The New York Yankees are a team predicated on offense. When the offense rolls they win. When it sleeps, they don’t. The Yankees are not hitting, and they’re failing because of it. Should they be worried going forward?

In short the answer is yes. They aren’t hitting with the bases empty, they’re not hitting with runners in scoring position. They have accumulated 3 runs on 8 hits in the last two games. Robinson Cano and Mark Teixeira account for half of those hits. That leaves the remainder of the team with 4 hits in their last 45 at-bats.

Tuesday it was rookie Wei-Yin Chen who put the Yankees’ bats to sleep. The excuse they hadn’t faced him before couldn’t be used as this was their second meeting against the Taiwanese import. It took them sixth full innings to hit the ball hard off of him. He’s having a fine year, but he’s not touted to be the equivalent to Japan’s Yu Darvish either.

Last night it was Kyle Drabek. Again, a young promising pitcher. But, he was also a struggling pitcher (8 ER in his last 9.1 IP)…until last night. To make matters worse, the Yankees entered the game with success against Drabek.

Tonight, it may not get better as they face Toronto rookie Drew Hutchison, who they have yet to hit against. New pitchers give the veteran crew a run for their money virtually every time the circumstance arises, so tonight may not be the night the bats awake.

As we look deeper into the issue, it goes beyond the last two games. The Yankees as a group are hitting .258 with a .780 OPS over their last seven games. Here is a chart showing players with a minimum 9 plate appearances covering the same stretch of time.

Derek Jeter has cooled down significantly. Raul Ibanez had one good game among the seven or else he would be in Nick Swisher and Curtis Granderson territory. Forget the fact that Russell Martin hasn’t hit all year (.172, 16-for-93) the 1-for-20 slide is atrocious.
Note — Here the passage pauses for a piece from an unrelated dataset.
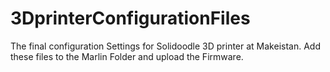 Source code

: # 3DprinterConfigurationFiles
The final configuration Settings for Solidoodle 3D printer at Makeistan. Add these files to the Marlin Folder and upload the Firmware.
Alex Rodriguez may be hitting .280 during the stretch, but he’s got zero home runs and zero RBIs during the span. Right now these men are not the Bronx Bombers.
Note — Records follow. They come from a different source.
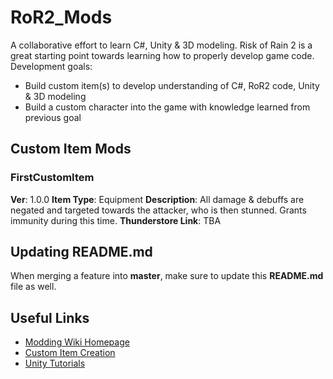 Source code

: # RoR2_Mods
A collaborative effort to learn C#, Unity &amp; 3D modeling. Risk of Rain 2 is a great starting point towards learning how to properly develop game code.
Development goals:
- Build custom item(s) to develop understanding of C#, RoR2 code, Unity &amp; 3D modeling
- Build a custom character into the game with knowledge learned from previous goal

## Custom Item Mods
### FirstCustomItem
**Ver**: 1.0.0
**Item Type**: Equipment
**Description**: All damage &amp; debuffs are negated and targeted towards the attacker, who is then stunned. Grants immunity during this time.
**Thunderstore Link**: TBA

## Updating README.md
When merging a feature into **master**, make sure to update this **README.md** file as well. 

## Useful Links
- [Modding Wiki Homepage](https://github.com/risk-of-thunder/R2Wiki/wiki)
- [Custom Item Creation](https://github.com/risk-of-thunder/R2Wiki/wiki/Custom-Item-Creation)
- [Unity Tutorials](https://learn.unity.com/)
There is no doubt this team is in the hitting doldrums at the moment. What’s worse, it has yet to occur where a majority of the team is simultaneously hitting well. Jeter, Swisher and Granderson were hot to start the season. Now Cano and maybe even Teixeira is heating up. But the team has yet to put a string of games together where a majority of the lineup is clicking on all cylinders.
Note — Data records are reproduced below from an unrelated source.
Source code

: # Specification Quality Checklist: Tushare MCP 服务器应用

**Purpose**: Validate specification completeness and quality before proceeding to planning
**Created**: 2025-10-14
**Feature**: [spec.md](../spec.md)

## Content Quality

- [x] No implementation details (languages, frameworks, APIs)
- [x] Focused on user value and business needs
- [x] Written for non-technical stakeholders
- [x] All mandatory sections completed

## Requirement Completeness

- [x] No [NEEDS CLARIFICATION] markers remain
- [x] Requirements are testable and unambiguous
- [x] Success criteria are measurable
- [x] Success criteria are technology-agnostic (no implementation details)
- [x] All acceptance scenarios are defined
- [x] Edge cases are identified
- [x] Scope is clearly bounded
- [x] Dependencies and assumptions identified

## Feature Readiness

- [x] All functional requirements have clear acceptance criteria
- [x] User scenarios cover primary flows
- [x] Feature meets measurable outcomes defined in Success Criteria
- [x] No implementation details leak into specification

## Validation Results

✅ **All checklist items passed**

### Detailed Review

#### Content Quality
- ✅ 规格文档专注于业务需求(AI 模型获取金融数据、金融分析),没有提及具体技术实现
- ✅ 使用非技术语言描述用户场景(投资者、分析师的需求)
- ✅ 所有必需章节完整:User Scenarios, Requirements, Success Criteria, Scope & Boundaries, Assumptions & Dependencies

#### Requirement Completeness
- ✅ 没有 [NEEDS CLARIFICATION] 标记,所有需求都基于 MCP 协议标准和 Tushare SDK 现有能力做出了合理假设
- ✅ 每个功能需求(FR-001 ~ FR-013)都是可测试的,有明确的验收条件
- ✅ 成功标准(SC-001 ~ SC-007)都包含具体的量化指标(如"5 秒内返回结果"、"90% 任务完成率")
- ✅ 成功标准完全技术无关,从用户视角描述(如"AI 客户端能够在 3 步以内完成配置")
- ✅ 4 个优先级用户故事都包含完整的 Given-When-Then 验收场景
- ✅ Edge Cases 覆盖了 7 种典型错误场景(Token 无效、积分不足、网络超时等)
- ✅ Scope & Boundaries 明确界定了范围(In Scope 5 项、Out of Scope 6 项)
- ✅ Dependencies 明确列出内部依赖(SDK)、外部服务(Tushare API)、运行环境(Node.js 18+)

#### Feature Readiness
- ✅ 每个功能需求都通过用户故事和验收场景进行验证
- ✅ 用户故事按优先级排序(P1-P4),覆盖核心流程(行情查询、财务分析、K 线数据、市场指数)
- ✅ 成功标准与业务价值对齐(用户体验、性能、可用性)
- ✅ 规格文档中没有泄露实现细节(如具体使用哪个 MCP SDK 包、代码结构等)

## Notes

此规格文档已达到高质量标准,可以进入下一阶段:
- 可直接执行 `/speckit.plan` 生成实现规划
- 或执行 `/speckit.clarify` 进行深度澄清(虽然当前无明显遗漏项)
The Yankees never need to have the entire lineup on fire because of the number of talented players they have, but it would be better if at least half of them were performing to expectations. This way they can carry the remainder of the lineup and the others would reciprocate eventually.

Two or three decent hitters at a time cannot carry a team, at least not for the long haul. More importantly, the Yankees are built around their offense, not their pitching. No matter what Yankees general manager Brian Cashman says about pitching being first, he has assembled a roster that needs to score 5 runs a game to win. Further, the lineup now takes on increased importance with the back end of the bullpen in shambles.

Should the Yankees be worried about their bats? Yes, they should. But they don’t need to panic just yet either. The good news is that these are all accomplished hitters. While some of them may not be as productive as they were years ago, they are still fully capable of ripping off hot streaks at the plate. Question is, can they do it at the same time for a lengthy period and string some wins together?